**Exercise goal**
Each and every line of the data must appear exactly as given.

BEGIN Information supplied

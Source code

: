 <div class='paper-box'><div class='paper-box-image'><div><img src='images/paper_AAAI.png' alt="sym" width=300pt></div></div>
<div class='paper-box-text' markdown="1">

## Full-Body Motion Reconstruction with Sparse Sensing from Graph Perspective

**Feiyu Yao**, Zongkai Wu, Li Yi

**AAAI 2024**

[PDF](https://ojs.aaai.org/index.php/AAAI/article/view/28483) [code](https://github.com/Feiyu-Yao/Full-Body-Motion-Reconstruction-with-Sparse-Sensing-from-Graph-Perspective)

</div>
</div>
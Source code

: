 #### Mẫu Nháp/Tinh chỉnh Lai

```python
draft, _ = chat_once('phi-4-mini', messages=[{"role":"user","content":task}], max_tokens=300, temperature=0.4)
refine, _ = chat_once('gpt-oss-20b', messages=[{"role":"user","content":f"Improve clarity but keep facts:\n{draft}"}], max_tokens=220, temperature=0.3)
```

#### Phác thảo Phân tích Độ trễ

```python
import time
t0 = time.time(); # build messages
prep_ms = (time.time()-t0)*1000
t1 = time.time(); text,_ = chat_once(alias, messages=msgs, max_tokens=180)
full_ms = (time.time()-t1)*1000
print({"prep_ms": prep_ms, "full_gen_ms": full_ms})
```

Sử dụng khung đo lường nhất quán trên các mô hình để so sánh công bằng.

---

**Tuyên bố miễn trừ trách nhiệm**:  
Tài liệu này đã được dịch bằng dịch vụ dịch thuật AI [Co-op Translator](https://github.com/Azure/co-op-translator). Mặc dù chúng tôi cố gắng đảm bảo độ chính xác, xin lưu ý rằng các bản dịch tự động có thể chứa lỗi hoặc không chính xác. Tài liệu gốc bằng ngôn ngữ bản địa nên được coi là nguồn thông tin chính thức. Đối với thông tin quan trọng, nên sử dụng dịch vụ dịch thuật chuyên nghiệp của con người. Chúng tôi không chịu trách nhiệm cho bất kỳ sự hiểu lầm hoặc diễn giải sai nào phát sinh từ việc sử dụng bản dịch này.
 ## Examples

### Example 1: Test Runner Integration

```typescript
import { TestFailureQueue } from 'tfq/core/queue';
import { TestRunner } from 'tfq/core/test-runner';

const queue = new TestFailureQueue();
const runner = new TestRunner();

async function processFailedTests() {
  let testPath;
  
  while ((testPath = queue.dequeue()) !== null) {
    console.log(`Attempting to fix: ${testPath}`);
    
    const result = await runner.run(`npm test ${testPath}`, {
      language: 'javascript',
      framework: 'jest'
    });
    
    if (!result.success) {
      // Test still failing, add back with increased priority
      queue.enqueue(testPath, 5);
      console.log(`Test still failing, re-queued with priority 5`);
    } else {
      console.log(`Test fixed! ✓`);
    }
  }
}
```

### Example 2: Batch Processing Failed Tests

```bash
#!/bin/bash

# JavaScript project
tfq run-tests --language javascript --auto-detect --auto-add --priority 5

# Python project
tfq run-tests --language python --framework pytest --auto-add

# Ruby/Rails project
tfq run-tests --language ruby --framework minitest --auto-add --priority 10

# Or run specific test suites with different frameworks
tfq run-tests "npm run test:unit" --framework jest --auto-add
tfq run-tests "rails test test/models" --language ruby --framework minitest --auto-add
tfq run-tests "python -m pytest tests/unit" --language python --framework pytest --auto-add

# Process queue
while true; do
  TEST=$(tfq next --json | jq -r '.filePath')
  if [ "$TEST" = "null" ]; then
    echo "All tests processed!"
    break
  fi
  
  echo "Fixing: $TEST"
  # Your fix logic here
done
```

END Information supplied

**Problem solution**
Source code

: <div class='paper-box'><div class='paper-box-image'><div><img src='images/paper_AAAI.png' alt="sym" width=300pt></div></div>
<div class='paper-box-text' markdown="1">

## Full-Body Motion Reconstruction with Sparse Sensing from Graph Perspective

**Feiyu Yao**, Zongkai Wu, Li Yi

**AAAI 2024**

[PDF](https://ojs.aaai.org/index.php/AAAI/article/view/28483) [code](https://github.com/Feiyu-Yao/Full-Body-Motion-Reconstruction-with-Sparse-Sensing-from-Graph-Perspective)

</div>
</div>
Source code

: #### Mẫu Nháp/Tinh chỉnh Lai

```python
draft, _ = chat_once('phi-4-mini', messages=[{"role":"user","content":task}], max_tokens=300, temperature=0.4)
refine, _ = chat_once('gpt-oss-20b', messages=[{"role":"user","content":f"Improve clarity but keep facts:\n{draft}"}], max_tokens=220, temperature=0.3)
```

#### Phác thảo Phân tích Độ trễ

```python
import time
t0 = time.time(); # build messages
prep_ms = (time.time()-t0)*1000
t1 = time.time(); text,_ = chat_once(alias, messages=msgs, max_tokens=180)
full_ms = (time.time()-t1)*1000
print({"prep_ms": prep_ms, "full_gen_ms": full_ms})
```

Sử dụng khung đo lường nhất quán trên các mô hình để so sánh công bằng.

---

**Tuyên bố miễn trừ trách nhiệm**:  
Tài liệu này đã được dịch bằng dịch vụ dịch thuật AI [Co-op Translator](https://github.com/Azure/co-op-translator). Mặc dù chúng tôi cố gắng đảm bảo độ chính xác, xin lưu ý rằng các bản dịch tự động có thể chứa lỗi hoặc không chính xác. Tài liệu gốc bằng ngôn ngữ bản địa nên được coi là nguồn thông tin chính thức. Đối với thông tin quan trọng, nên sử dụng dịch vụ dịch thuật chuyên nghiệp của con người. Chúng tôi không chịu trách nhiệm cho bất kỳ sự hiểu lầm hoặc diễn giải sai nào phát sinh từ việc sử dụng bản dịch này.
 ## Examples

### Example 1: Test Runner Integration

```typescript
import { TestFailureQueue } from 'tfq/core/queue';
import { TestRunner } from 'tfq/core/test-runner';

const queue = new TestFailureQueue();
const runner = new TestRunner();

async function processFailedTests() {
  let testPath;
  
  while ((testPath = queue.dequeue()) !== null) {
    console.log(`Attempting to fix: ${testPath}`);
    
    const result = await runner.run(`npm test ${testPath}`, {
      language: 'javascript',
      framework: 'jest'
    });
    
    if (!result.success) {
      // Test still failing, add back with increased priority
      queue.enqueue(testPath, 5);
      console.log(`Test still failing, re-queued with priority 5`);
    } else {
      console.log(`Test fixed! ✓`);
    }
  }
}
```

### Example 2: Batch Processing Failed Tests

```bash
#!/bin/bash

# JavaScript project
tfq run-tests --language javascript --auto-detect --auto-add --priority 5

# Python project
tfq run-tests --language python --framework pytest --auto-add

# Ruby/Rails project
tfq run-tests --language ruby --framework minitest --auto-add --priority 10

# Or run specific test suites with different frameworks
tfq run-tests "npm run test:unit" --framework jest --auto-add
tfq run-tests "rails test test/models" --language ruby --framework minitest --auto-add
tfq run-tests "python -m pytest tests/unit" --language python --framework pytest --auto-add

# Process queue
while true; do
  TEST=$(tfq next --json | jq -r '.filePath')
  if [ "$TEST" = "null" ]; then
    echo "All tests processed!"
    break
  fi
  
  echo "Fixing: $TEST"
  # Your fix logic here
done
```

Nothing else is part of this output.